Obviously this isn't the standard way of organizing a blog, but I do it this way for a few reasons:
Clean URL's (even cleaner than mod_rewrite can provide from what I've read)
I always have a hard copy of the post on my machine
Easier to remember the URL of a specific post (kind of a part of clean URL's)
Now I know that the standard way would be storing each post in the database. I know how to do this, but the clean URL's is the main problem. So now to my questions:
Is there anything WRONG with the way I'm doing it now, or could any problems arise from it in the future?
Can the same level of clean URL's that I can get now be achieved with mod_rewrite? If so, links are appreciated
I will be hosting this on a web host. Do only certain web-hosts provide access to the necessary files for mod_rewrite, or is it generally standard on all web-hosts?
Thanks so much guys!
P.S. To be clear, I don't plan on using a blogging engine.
As cletus said, this is similar to Movable Type. There's nothing inherently wrong with storing your data in files.
One thing that comes to mind is: how much are you storing in the files? Just the post content, or does each PHP file contain a copy of the entire design of the page as opposed to using a base template? How difficult would it be to change the design later on? This may or may not be a problem.
What exactly are you looking for in terms of clean URLs? Rewrite rules are quite powerful and flexible. By using mod_rewrite in conjunction with a main PHP file that answers all requests, you can pretty much have any URL format you want, including user-friendly URLs without obscure ID numbers or even file extensions.
Edit:
Here is how it would work with mod_rewrite and a main PHP file that processes requests:
Web server passes all requests (e.g., /my-post-title) to, say, index.php
index.php parses the request path ("my-post-title")
Look up "my-post-title" in the database's "slug" or "friendly name" (whatever you want to call it) column and locates the appropriate row that way
Retrieve the post from the database
Apply a template to the post data
Return the completed page to the client
This is essentially how systems like Drupal and WordPress work.
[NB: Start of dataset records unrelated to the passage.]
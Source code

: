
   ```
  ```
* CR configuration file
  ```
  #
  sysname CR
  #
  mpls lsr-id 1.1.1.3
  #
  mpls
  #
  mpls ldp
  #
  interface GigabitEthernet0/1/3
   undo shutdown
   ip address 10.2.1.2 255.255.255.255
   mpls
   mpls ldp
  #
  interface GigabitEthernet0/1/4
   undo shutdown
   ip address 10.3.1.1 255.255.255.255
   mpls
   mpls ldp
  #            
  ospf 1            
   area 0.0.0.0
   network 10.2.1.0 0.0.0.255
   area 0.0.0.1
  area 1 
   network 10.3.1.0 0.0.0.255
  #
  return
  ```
Also, regarding how Movable Type works, it's been a while since I've used it so I might be wrong, but I believe it stores all posts in the database. When you hit the publish button, it generates plain HTML files by pulling post data from the database and inserting it into a template. This is incredibly efficient when your site is under heavy load - there are no scripts running when a visitor opens up your website, and the server can keep up with heavy visitation when it only needs to serve up static files.
So obviously you've got a lot of options when figuring out how your solution should work. The one you proposed sounds fine, though you might want to give careful consideration to how you'll maintain a large number of posts in individual files, particularly if you want to change the design of the entire site later on. You might want to consider a templating engine like Smarty, and just store post data (no layout tags) in your individual files, for instance. Or just use some basic include() statements in your post files to suck in headers, footers, nav menus, etc.
What you're describing is kind of like how Movable Type works. The issues you'll need to cover are:
Syndication: RSS/Atom;
Sitemap: for Google;
Commenting; and
Tagging and filtering content.
It's not unreasonable not to use a database. If I were to do that I'd be using a templating engine like Smarty that does a better job of caching the results than PHP will out of the box.